[SUPPLIED DATA]

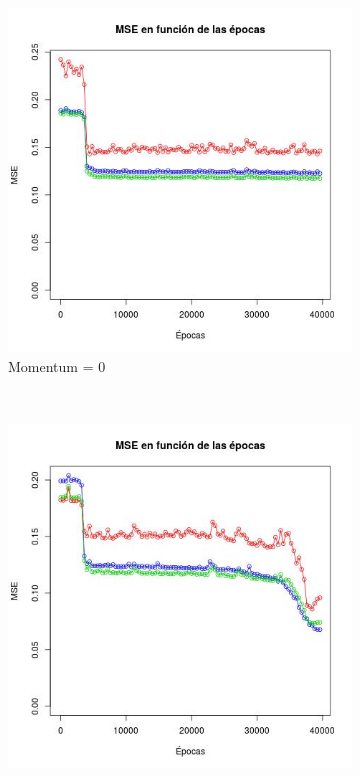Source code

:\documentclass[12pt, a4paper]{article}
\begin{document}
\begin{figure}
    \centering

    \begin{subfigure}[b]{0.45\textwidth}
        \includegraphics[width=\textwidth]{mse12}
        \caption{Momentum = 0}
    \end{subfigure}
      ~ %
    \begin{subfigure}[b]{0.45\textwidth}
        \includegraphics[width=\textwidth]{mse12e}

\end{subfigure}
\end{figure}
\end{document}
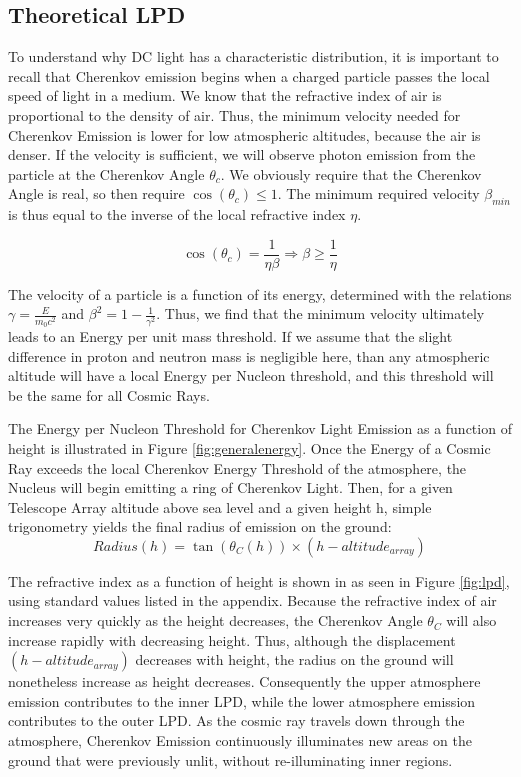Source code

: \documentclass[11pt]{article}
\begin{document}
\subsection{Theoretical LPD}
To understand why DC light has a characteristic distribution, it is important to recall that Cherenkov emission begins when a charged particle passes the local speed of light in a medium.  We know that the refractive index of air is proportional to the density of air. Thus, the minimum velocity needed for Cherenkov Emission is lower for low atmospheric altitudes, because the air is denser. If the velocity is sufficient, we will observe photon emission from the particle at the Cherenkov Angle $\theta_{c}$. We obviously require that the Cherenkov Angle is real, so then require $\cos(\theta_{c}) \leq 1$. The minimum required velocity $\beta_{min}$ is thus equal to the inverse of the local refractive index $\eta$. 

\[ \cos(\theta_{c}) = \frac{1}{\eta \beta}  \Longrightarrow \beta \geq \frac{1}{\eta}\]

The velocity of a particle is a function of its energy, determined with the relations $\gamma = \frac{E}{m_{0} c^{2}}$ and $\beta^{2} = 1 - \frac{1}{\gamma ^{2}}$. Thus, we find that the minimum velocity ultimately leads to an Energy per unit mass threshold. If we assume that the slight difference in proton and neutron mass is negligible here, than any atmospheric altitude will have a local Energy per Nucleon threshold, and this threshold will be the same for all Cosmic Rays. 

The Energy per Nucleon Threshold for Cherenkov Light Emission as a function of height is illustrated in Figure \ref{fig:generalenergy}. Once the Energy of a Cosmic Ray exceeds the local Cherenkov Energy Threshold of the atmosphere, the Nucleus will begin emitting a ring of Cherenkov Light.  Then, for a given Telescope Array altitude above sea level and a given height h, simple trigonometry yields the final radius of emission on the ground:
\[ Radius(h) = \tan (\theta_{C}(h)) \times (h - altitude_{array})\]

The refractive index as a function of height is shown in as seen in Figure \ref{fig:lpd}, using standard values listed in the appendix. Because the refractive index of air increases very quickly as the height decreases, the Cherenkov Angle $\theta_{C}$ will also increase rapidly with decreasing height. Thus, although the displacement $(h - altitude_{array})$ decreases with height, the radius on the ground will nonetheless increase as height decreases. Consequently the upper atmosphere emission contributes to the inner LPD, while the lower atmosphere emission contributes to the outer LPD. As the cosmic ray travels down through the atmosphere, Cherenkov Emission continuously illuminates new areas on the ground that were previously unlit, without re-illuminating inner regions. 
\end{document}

[/SUPPLIED DATA]
[SUPPLIED DATA]

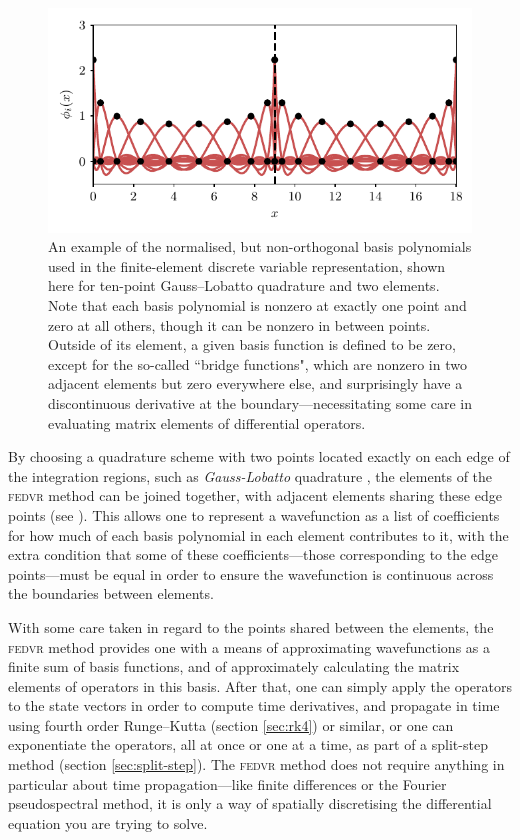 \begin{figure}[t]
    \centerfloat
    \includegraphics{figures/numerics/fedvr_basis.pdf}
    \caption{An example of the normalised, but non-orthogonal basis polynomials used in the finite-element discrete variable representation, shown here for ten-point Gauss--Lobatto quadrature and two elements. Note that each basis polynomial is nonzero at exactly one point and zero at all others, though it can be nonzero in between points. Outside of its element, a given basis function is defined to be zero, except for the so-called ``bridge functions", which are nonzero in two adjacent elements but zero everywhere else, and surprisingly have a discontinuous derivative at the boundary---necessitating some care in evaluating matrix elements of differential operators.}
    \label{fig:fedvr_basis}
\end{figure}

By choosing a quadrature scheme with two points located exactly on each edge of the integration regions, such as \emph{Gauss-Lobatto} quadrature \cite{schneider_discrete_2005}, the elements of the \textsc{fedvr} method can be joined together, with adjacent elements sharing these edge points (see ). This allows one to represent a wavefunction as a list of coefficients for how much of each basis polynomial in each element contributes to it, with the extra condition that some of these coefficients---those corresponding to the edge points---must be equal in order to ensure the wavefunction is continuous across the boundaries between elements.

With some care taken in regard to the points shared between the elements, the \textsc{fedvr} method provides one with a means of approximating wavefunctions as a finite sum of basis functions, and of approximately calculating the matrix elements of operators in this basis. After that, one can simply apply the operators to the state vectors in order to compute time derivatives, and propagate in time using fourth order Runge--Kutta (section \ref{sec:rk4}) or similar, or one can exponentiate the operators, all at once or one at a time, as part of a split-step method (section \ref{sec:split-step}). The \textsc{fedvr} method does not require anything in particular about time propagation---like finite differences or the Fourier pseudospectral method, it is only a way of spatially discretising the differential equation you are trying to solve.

[/SUPPLIED DATA]
[SUPPLIED DATA]

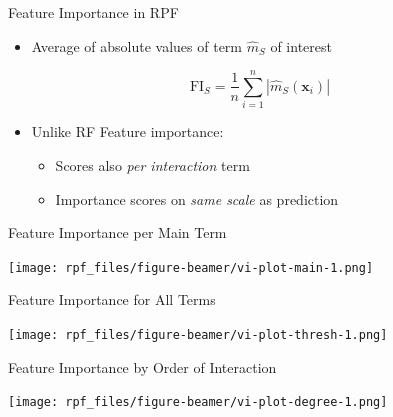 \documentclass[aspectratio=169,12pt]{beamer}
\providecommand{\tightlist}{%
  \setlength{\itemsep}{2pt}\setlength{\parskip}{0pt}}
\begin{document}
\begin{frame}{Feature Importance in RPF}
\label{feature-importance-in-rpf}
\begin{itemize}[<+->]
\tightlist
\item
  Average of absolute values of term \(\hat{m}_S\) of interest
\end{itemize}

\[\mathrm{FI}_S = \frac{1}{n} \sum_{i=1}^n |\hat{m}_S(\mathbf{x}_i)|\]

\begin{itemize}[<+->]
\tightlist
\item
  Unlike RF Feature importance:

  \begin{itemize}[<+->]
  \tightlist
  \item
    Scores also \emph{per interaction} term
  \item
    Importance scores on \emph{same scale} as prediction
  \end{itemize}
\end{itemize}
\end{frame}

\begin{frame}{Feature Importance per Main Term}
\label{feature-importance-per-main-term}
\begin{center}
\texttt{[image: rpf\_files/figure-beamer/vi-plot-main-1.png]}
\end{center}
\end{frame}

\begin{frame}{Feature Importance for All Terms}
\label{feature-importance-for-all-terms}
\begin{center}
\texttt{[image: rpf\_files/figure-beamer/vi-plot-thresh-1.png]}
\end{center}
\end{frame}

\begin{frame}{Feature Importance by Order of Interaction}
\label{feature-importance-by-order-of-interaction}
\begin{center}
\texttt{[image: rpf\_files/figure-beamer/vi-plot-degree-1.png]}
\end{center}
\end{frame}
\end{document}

[/SUPPLIED DATA]

Which of the lines above hold the string "image"? Pick each of them out.

\texttt{[image: rpf\_files/figure-beamer/vi-plot-main-1.png]}
\texttt{[image: rpf\_files/figure-beamer/vi-plot-thresh-1.png]}
\texttt{[image: rpf\_files/figure-beamer/vi-plot-degree-1.png]}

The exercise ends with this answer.